EXERCISE OBJECTIVE: In the records below, find each line holding the word "allowlist" and copy it.

Plain-text document sources:
※

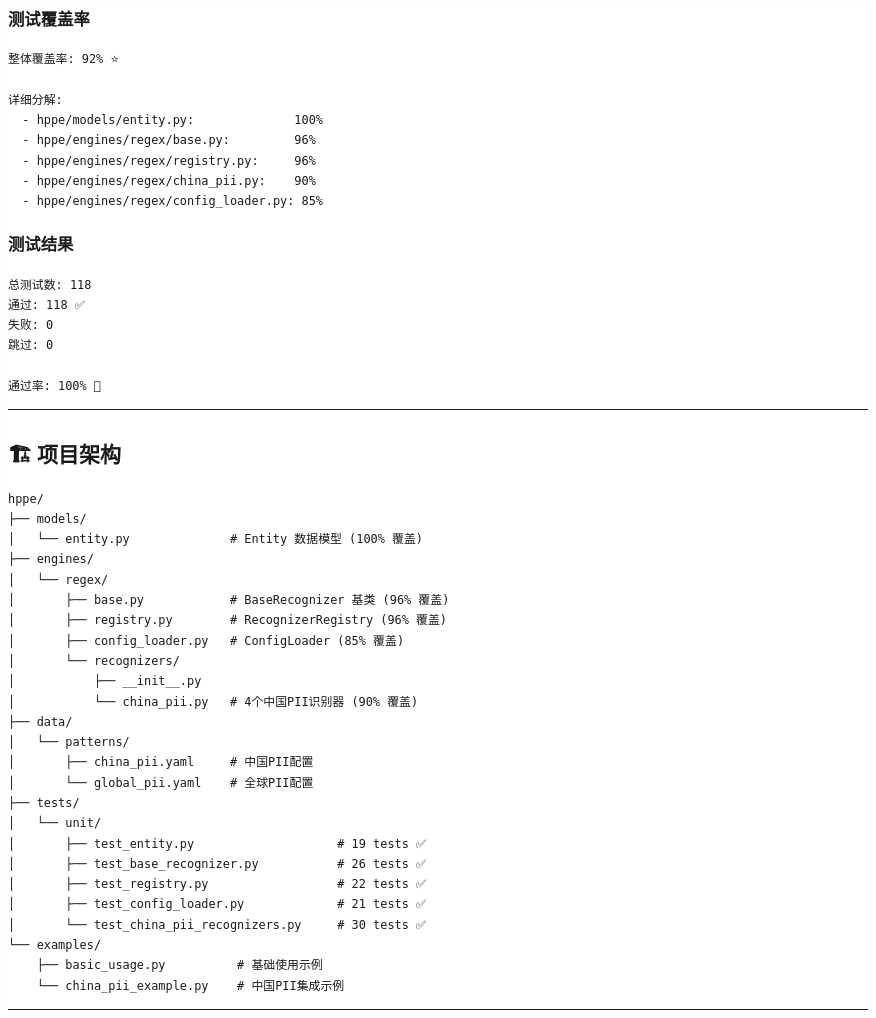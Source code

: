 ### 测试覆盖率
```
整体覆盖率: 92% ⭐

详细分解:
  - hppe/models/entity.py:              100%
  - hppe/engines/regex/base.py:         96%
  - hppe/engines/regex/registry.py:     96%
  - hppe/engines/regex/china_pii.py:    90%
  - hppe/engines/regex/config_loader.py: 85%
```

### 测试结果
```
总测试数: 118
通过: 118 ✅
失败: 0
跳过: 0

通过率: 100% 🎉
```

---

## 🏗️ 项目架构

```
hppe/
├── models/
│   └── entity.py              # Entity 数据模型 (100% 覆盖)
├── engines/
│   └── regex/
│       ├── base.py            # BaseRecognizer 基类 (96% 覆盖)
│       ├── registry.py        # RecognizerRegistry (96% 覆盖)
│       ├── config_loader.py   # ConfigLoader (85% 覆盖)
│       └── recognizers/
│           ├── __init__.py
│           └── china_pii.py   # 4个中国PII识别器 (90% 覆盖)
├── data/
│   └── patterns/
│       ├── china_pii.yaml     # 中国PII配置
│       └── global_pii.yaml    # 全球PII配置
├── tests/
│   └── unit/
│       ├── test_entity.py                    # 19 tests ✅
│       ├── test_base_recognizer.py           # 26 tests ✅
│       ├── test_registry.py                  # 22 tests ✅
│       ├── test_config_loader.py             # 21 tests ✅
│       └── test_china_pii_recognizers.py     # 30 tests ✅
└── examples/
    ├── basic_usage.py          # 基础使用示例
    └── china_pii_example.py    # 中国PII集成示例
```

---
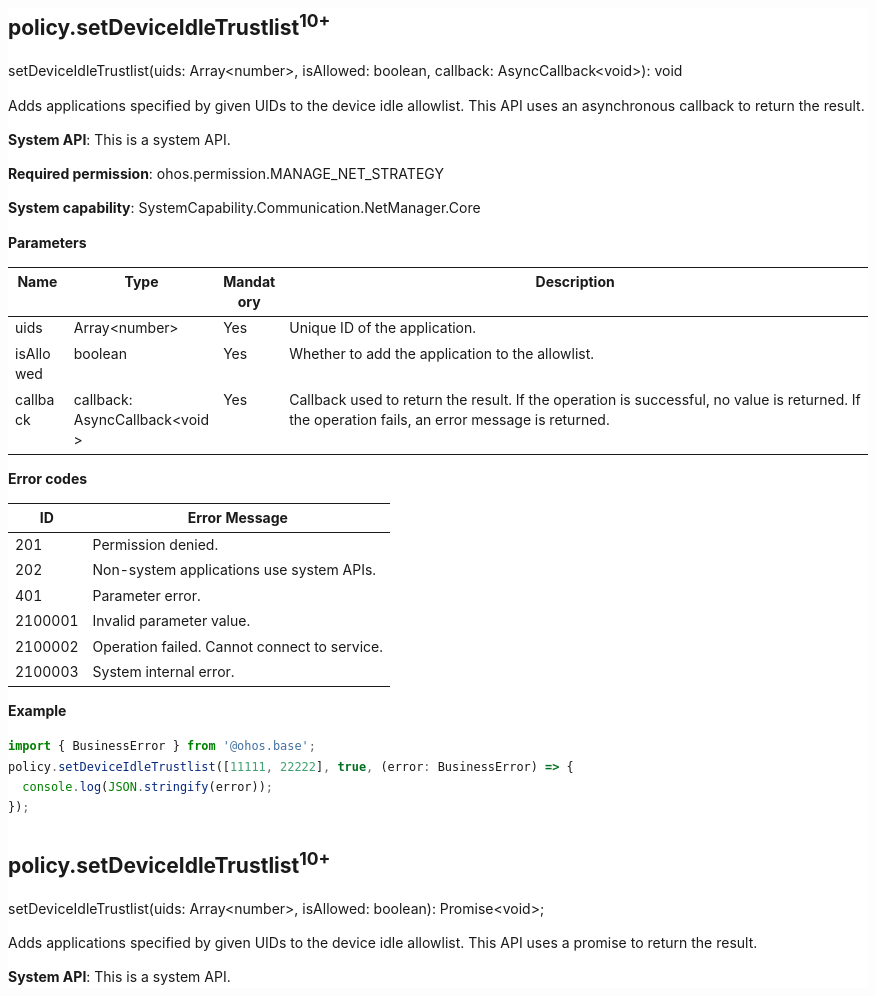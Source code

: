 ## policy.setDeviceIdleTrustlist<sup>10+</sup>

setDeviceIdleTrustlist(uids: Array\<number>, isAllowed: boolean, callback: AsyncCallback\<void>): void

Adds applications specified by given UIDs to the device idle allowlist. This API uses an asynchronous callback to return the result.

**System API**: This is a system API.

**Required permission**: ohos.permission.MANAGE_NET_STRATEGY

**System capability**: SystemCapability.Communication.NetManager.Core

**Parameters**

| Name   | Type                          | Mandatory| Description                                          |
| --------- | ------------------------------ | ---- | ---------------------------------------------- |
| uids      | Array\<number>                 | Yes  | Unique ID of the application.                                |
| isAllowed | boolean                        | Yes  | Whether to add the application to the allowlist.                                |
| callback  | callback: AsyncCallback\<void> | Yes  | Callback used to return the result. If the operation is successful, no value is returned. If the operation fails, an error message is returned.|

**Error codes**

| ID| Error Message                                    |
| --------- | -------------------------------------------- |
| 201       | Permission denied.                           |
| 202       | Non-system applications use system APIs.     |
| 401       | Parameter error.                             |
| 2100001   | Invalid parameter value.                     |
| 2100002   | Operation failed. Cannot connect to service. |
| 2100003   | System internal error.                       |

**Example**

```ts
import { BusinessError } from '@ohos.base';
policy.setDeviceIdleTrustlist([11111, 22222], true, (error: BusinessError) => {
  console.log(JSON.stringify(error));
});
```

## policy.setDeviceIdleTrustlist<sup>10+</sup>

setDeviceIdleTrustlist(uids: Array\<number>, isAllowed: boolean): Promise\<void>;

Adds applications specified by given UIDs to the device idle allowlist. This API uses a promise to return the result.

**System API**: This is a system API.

※

ANSWER:
Adds applications specified by given UIDs to the device idle allowlist. This API uses an asynchronous callback to return the result.
| isAllowed | boolean                        | Yes  | Whether to add the application to the allowlist.                                |
Adds applications specified by given UIDs to the device idle allowlist. This API uses a promise to return the result.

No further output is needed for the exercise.